Facing intense competition in major cities, Tuniu has set itself apart as a specialist outbound tour distributor and bolstered its offline networks in second and third tier cities via its “city-to-town policy”. So the question is “can Tuniu break out and obtain mastery of the online vacation travel market”?

7. Tujia

Tujia is a startup of the O2O+B2C-model, pioneering the development of China’s vacation rental market. Will its rapid expansion in the sector cut into traditional hotels’ share of the market?

8. Utour

Utour was the first private travel company to be listed with A shares in China. It leapt to the top of Chinese outbound tour wholesalers to Europe after acquiring Vista. It also jointly participated in a bid for France’s Club Med with JD Capital. We will see where Utour is heading with its investments in the coming year.

9. Plateno Hotels

Within just over a year of establishing, Plateno Hotel Group has introduced more than 10 hotel brands and three new trans-national brands.

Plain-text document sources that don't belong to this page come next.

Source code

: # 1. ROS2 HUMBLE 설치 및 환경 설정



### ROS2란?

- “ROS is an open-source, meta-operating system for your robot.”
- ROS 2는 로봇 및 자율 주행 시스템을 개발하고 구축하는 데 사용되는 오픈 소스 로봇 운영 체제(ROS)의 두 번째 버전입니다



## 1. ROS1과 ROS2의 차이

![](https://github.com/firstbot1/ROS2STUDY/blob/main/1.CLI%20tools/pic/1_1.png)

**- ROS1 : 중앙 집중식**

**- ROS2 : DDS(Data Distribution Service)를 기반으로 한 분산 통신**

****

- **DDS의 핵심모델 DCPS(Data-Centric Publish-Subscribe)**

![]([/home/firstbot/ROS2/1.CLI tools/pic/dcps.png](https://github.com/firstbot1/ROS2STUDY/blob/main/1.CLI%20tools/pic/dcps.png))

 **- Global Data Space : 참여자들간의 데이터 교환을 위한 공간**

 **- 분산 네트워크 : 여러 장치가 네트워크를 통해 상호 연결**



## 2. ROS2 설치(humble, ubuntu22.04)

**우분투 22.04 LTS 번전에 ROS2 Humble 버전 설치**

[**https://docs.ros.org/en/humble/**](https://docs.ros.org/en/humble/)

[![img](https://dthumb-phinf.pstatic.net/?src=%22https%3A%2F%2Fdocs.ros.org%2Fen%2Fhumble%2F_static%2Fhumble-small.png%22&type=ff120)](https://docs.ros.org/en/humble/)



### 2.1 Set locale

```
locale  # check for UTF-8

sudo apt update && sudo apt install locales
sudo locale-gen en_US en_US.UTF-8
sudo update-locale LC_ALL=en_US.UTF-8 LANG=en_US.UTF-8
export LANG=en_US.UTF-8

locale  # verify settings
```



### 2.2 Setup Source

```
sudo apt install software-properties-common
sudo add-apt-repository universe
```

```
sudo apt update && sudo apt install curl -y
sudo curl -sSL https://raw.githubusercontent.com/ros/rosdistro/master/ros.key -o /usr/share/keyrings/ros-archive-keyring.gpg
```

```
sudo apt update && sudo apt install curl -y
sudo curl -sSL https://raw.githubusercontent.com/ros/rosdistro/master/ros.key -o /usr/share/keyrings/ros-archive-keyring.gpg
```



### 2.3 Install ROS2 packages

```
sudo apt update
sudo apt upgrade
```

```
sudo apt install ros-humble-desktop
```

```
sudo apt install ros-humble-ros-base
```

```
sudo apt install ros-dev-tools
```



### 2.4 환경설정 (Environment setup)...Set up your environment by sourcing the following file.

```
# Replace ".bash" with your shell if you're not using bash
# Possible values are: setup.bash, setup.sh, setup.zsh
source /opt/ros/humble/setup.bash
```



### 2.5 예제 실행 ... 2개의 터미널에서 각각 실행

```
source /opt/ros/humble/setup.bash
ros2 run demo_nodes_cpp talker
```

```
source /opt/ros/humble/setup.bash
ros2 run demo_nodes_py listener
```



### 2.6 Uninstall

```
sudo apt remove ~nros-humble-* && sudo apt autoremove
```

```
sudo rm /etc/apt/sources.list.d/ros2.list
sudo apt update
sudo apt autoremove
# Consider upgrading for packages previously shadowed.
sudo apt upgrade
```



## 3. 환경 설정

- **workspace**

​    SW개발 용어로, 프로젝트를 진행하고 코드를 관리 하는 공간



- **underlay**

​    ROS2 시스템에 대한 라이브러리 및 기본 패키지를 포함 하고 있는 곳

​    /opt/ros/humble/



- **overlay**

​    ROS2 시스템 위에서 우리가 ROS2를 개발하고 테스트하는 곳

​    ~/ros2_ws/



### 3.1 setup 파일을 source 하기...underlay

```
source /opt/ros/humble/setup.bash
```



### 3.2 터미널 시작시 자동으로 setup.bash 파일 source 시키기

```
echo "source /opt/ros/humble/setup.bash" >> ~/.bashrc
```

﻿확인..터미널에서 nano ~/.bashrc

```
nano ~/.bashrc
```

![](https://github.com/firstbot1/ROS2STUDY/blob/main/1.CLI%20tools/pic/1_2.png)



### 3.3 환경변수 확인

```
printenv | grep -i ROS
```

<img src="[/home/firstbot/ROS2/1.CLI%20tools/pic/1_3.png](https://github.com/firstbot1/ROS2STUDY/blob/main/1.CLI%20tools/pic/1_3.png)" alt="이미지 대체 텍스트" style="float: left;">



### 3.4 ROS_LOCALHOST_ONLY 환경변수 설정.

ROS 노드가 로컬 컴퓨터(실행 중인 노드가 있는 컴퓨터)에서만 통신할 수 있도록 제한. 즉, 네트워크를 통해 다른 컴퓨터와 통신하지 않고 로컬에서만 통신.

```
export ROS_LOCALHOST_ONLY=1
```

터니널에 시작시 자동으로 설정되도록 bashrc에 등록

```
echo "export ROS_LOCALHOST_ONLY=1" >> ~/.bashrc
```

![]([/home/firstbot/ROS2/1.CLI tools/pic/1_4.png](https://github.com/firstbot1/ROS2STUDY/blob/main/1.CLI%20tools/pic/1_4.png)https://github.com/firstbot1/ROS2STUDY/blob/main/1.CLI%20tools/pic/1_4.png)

We will see if its multi-brand strategy will be successful in 2015.

10. China Lodging

China Lodging had quite an aggressive brand marketing strategy in 2014. It partnered with “Voice of China”, a national spinoff of hit reality show “The Voice”, to gain a wide marketing audience for its J1 hotel brand. It also announced a strategic alliance with Accor on December 15 and won management and development rights to five hotel brands in China, Taiwan, Mongolia etc. We will see in 2015 if China Lodging Group can leverage its partnerships to stand out in the mid-range hotel market.(Translation by David)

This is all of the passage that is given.